BEGIN

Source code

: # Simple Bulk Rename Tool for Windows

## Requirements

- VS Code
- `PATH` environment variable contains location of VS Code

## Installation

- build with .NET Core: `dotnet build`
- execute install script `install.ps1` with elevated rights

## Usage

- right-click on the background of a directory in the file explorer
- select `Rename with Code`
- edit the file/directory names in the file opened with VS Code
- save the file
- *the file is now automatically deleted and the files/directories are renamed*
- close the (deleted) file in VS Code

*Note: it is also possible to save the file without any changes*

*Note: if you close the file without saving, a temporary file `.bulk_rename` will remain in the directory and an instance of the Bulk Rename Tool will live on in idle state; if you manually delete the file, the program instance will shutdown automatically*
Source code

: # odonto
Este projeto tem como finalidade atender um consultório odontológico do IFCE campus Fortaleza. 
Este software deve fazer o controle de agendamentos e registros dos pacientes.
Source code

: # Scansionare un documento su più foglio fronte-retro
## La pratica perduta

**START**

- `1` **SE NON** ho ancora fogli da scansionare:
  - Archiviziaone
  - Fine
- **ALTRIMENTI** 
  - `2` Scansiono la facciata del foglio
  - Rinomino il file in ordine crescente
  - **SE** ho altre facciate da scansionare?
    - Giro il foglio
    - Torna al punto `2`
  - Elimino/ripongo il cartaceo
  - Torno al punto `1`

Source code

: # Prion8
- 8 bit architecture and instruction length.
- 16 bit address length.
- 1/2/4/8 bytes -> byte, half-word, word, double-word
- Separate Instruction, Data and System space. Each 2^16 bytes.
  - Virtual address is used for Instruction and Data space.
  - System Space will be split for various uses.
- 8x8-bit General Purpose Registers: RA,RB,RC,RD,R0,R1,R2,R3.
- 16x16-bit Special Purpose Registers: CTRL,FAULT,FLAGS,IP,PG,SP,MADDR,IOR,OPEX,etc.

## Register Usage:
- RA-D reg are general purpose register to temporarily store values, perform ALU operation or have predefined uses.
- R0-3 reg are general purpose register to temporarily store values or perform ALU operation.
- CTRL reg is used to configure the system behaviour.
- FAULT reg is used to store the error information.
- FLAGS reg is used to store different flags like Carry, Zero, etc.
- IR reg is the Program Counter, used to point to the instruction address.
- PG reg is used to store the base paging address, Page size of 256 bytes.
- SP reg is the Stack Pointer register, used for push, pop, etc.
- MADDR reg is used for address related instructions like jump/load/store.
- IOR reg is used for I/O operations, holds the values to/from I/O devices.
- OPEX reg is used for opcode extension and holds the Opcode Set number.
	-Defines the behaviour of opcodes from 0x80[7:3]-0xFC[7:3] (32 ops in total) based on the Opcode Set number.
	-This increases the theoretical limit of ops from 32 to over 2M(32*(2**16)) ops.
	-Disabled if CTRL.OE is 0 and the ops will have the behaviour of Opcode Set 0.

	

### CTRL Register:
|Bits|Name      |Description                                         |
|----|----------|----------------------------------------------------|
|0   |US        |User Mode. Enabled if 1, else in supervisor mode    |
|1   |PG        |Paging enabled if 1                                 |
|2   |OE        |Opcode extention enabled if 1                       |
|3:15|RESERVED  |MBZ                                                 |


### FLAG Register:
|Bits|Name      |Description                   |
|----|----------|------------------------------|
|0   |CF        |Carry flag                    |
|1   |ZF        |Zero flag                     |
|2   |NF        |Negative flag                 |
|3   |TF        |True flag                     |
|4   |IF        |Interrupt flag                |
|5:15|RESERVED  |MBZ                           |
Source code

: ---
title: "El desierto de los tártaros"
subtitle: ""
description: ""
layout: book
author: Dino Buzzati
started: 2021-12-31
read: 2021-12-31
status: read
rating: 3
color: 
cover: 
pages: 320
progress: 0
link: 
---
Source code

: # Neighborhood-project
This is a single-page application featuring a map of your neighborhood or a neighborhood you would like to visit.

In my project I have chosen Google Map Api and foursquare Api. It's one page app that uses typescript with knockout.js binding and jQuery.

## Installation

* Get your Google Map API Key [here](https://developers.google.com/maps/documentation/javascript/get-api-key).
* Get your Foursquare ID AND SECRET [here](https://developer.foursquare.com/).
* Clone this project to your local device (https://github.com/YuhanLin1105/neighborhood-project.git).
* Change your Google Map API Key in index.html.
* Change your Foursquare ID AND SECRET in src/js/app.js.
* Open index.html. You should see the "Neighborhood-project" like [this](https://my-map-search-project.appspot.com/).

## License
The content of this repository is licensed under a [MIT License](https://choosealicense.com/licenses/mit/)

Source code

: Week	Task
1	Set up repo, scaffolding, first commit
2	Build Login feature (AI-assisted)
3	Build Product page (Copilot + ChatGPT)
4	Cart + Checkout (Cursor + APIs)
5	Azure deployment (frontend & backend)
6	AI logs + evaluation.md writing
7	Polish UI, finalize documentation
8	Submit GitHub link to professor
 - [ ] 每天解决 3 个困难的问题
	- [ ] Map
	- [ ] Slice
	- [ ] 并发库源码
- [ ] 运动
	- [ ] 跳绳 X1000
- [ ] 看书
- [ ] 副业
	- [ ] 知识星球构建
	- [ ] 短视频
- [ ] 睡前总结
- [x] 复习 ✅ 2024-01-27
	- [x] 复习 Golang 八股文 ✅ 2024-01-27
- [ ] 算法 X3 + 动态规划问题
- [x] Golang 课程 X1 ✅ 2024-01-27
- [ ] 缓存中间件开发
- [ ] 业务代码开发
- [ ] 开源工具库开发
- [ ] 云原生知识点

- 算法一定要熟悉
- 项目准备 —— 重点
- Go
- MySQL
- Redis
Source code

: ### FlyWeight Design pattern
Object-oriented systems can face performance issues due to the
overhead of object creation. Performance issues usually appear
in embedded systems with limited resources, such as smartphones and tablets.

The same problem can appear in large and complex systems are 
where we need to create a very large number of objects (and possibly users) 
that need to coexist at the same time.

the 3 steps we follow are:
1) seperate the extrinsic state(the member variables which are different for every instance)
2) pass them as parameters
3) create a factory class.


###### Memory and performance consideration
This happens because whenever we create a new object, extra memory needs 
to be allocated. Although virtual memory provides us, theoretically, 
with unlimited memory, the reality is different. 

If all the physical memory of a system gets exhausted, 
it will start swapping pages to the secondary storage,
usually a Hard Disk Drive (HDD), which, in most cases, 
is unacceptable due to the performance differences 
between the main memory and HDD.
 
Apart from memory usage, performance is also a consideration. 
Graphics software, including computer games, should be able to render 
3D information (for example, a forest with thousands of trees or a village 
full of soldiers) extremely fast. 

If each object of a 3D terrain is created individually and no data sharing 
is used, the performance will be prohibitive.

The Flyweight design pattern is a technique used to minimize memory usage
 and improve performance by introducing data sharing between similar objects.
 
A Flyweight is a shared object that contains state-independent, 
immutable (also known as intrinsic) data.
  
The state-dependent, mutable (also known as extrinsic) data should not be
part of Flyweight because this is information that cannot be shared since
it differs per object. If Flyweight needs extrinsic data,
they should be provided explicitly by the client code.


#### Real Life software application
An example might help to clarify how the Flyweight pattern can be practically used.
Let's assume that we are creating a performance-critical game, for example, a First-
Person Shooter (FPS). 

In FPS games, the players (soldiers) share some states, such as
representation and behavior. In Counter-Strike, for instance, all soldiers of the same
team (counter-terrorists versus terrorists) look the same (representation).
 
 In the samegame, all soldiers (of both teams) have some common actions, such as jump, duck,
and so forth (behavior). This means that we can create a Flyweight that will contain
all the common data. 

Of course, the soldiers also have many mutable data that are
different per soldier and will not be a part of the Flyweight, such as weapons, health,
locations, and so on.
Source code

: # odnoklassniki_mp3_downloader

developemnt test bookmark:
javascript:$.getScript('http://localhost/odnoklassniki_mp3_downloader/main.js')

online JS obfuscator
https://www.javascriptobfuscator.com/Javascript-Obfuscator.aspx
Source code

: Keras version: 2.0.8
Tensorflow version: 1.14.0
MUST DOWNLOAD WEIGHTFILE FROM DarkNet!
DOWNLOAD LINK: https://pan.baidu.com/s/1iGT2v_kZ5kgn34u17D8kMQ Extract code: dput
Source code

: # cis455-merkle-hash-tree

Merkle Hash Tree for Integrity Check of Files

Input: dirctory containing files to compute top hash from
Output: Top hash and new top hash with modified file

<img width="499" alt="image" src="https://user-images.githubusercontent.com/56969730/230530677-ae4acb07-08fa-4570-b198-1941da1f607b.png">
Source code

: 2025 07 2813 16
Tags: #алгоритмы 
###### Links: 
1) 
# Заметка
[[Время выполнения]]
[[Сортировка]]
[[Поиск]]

END

WORK TO BE COMPLETED >> The answer must be every line of the listing that holds the word "instance".

YOUR RESPONSE >>
*Note: if you close the file without saving, a temporary file `.bulk_rename` will remain in the directory and an instance of the Bulk Rename Tool will live on in idle state; if you manually delete the file, the program instance will shutdown automatically*
1) seperate the extrinsic state(the member variables which are different for every instance)
representation and behavior. In Counter-Strike, for instance, all soldiers of the same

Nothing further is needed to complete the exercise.